The Bottom Line
Margaret Atwood uses both prose and verse chapters to tell what should be one, but reads like two, too loosely connected stories: the one of Penelope, and the other of the maids killed by Odysseus for their part in the suitors' crimes.
I'm not a fan of modern "Literature", so I have never and probably never will read anything else by Atwood. If you like Atwood, go for it.
Pros
- An interesting new interpretation
- Short - less than 200 pages
Cons
- Changes focus
- Doesn't make a convincing case
- The normal set of anachronisms
Description
- Shows Penelope's early life with her careless naiad mother and paranoid father Icarius.
- Proposes an ongoing relationship between cousins Helen and a very envious Penelope.
- Presents Penelope as long-suffering and bitter.
- Interprets the maids who defected to the suitors as doing so under Penelope's orders.
- Makes the ending all about these maids.
- The book is written from the perspective of a Penelope who has been in the Underworld for millennia.
- Penelopiad is part of a series by Canongate on ancient mythology rewritten by acclaimed modern writers.
- For a non-classicist, Atwood provides a remarkable amount of detailed background on Penelope.
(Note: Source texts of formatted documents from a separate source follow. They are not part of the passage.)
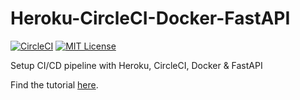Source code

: # Heroku-CircleCI-Docker-FastAPI
 [![CircleCI](https://circleci.com/gh/profitchimp/heroku-circleci-docker-fastapi.svg?style=svg)](https://circleci.com/gh/profitchimp/heroku-circleci-docker-fastapi) [![MIT License](http://img.shields.io/badge/license-MIT-blue.svg?style=flat)](LICENSE)

Setup CI/CD pipeline with Heroku, CircleCI, Docker &amp; FastAPI

Find the tutorial [here](https://www.google.com).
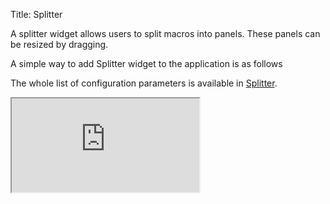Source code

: Title: Splitter

A splitter widget allows users to split macros into panels. These panels can be resized by dragging.

A simple way to add Splitter widget to the application is as follows
<script src='http://snippets.ariatemplates.com/snippets/github.com/ariatemplates/documentation-code/snippets/widgets/splitter/Snippet.tpl?tag=wgtSplitter&lang=at&outdent=true' defer></script>

The whole list of configuration parameters is available in [Splitter](http://ariatemplates.com/api/#aria.widgets.CfgBeans:SplitterCfg).

<iframe class='samples' src='http://snippets.ariatemplates.com/samples/github.com/ariatemplates/documentation-code/samples/widgets/splitter/' ></iframe>

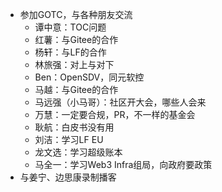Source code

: - 参加GOTC，与各种朋友交流
	- 谭中意：TOC问题
	- 红薯：与Gitee的合作
	- 杨轩：与LF的合作
	- 林旅强：对上与对下
	- Ben：OpenSDV，同元软控
	- 马越：与Gitee的合作
	- 马远强（小马哥）：社区开大会，哪些人会来
	- 万慧：一定要合规，PR，不一样的基金会
	- 耿航：白皮书没有用
	- 刘洁：学习LF EU
	- 龙文选：学习超级账本
	- 马全一：学习Web3 Infra组局，向政府要政策
- 与姜宁、边思康录制播客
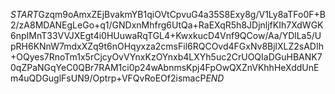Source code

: $START$Gzqm9oAmxZEjBvakmYB1qiOVtCpvuG4a35S8Exy8g/V1Ly8aTFo0F+B2/zA8MDANEgLeGo+q1/GNDxnMhfrg6UtQa+RaEXqR5h8JDjnljfKIh7XdWGK6npIMnT33VVJXEgt4i0HUuwaRqTGL4+KwxkucD4Vnf9QCow/Aa/YDlLa5/UpRH6KNnW7mdxXZq9t6nOHqyxza2cmsFil6RQCOvd4FGxNv8BjlXLZ2sADIh+OQyes7RnoTm1x5rCjcyOvVYnxKzOYnxb4LXYh5uc2CrUOQIaDGuHBANK70qZPaNGqYeC0QBr7RAM1ci0p24wAbnmsKpj4FpOwQXZnVKhhHeXddUnEm4uQDGuglFsUN9/Optrp+VFQvRoEOf2ismacP$END$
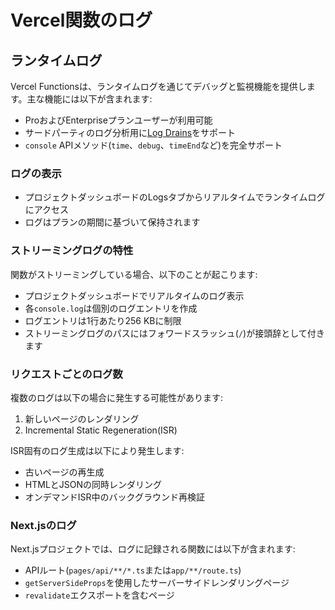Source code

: # Vercel関数のログ

## ランタイムログ

Vercel Functionsは、ランタイムログを通じてデバッグと監視機能を提供します。主な機能には以下が含まれます:

- ProおよびEnterpriseプランユーザーが利用可能
- サードパーティのログ分析用に[Log Drains](/docs/drains)をサポート
- `console` APIメソッド(`time`、`debug`、`timeEnd`など)を完全サポート

### ログの表示

- プロジェクトダッシュボードのLogsタブからリアルタイムでランタイムログにアクセス
- ログはプランの期間に基づいて保持されます

### ストリーミングログの特性

関数がストリーミングしている場合、以下のことが起こります:

- プロジェクトダッシュボードでリアルタイムのログ表示
- 各`console.log`は個別のログエントリを作成
- ログエントリは1行あたり256 KBに制限
- ストリーミングログのパスにはフォワードスラッシュ(`/`)が接頭辞として付きます

### リクエストごとのログ数

複数のログは以下の場合に発生する可能性があります:

1. 新しいページのレンダリング
2. Incremental Static Regeneration(ISR)

ISR固有のログ生成は以下により発生します:

- 古いページの再生成
- HTMLとJSONの同時レンダリング
- オンデマンドISR中のバックグラウンド再検証

### Next.jsのログ

Next.jsプロジェクトでは、ログに記録される関数には以下が含まれます:

- APIルート(`pages/api/**/*.ts`または`app/**/route.ts`)
- `getServerSideProps`を使用したサーバーサイドレンダリングページ
- `revalidate`エクスポートを含むページ
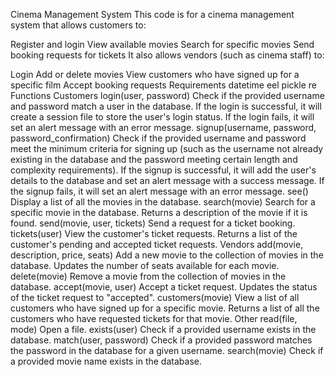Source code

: Cinema Management System
This code is for a cinema management system that allows customers to:

Register and login
View available movies
Search for specific movies
Send booking requests for tickets
It also allows vendors (such as cinema staff) to:

Login
Add or delete movies
View customers who have signed up for a specific film
Accept booking requests
Requirements
datetime
eel
pickle
re
Functions
Customers
login(user, password)
Check if the provided username and password match a user in the database. If the login is successful, it will create a session file to store the user's login status. If the login fails, it will set an alert message with an error message.
signup(username, password, password_confirmation)
Check if the provided username and password meet the minimum criteria for signing up (such as the username not already existing in the database and the password meeting certain length and complexity requirements). If the signup is successful, it will add the user's details to the database and set an alert message with a success message. If the signup fails, it will set an alert message with an error message.
see()
Display a list of all the movies in the database.
search(movie)
Search for a specific movie in the database. Returns a description of the movie if it is found.
send(movie, user, tickets)
Send a request for a ticket booking.
tickets(user)
View the customer's ticket requests. Returns a list of the customer's pending and accepted ticket requests.
Vendors
add(movie, description, price, seats)
Add a new movie to the collection of movies in the database. Updates the number of seats available for each movie.
delete(movie)
Remove a movie from the collection of movies in the database.
accept(movie, user)
Accept a ticket request. Updates the status of the ticket request to "accepted".
customers(movie)
View a list of all customers who have signed up for a specific movie. Returns a list of all the customers who have requested tickets for that movie.
Other
read(file, mode)
Open a file.
exists(user)
Check if a provided username exists in the database.
match(user, password)
Check if a provided password matches the password in the database for a given username.
search(movie)
Check if a provided movie name exists in the database.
- The book has a strong start, but fails towards the end.
- This and its length make it a good book for a trip -- if you lose it, you will probably have already read the best part.
Guide Review - Penelopiad, by Margaret Atwood
Penelope's contact with her beautiful, vain cousin Helen, leaves Penelope feeling ugly. Penelope's neglectful naiad mother doesn't help. Then, after Odysseus loses the contest for Helen, but wins Penelope for a bride, Penelope feels she is only a consolation prize. Taken (willingly) from her homeland, Penelope finds a new set of tribulations, especially a mother-in-law who despises her and an ancient nurse who, despite her years, like the Biblical Sarah, nurses and alienates Penelope's child, Telemachus.
After Odysseus leaves for the Trojan War, Penelope, still a newlywed, tries to manage the household so Odysseus will be proud of her on his return. When Odysseus fails to return after the Trojan War, she must give up on this ideal since the suitors move in and eat her out of house and home. Penelope trains 12 young slave women from birth, and then sends them among the suitors to spy. This is the point at which Atwood is reinventing the story, since there is no justification for the slave women in the Odyssey.
When Odysseus returns, Penelope pretends not to recognize him. She can't stop his murderous revenge on the suitors and the 12 treacherous young women.
The story is set in the Underworld where Penelope has been learning about new events on earth for the past couple of millennia.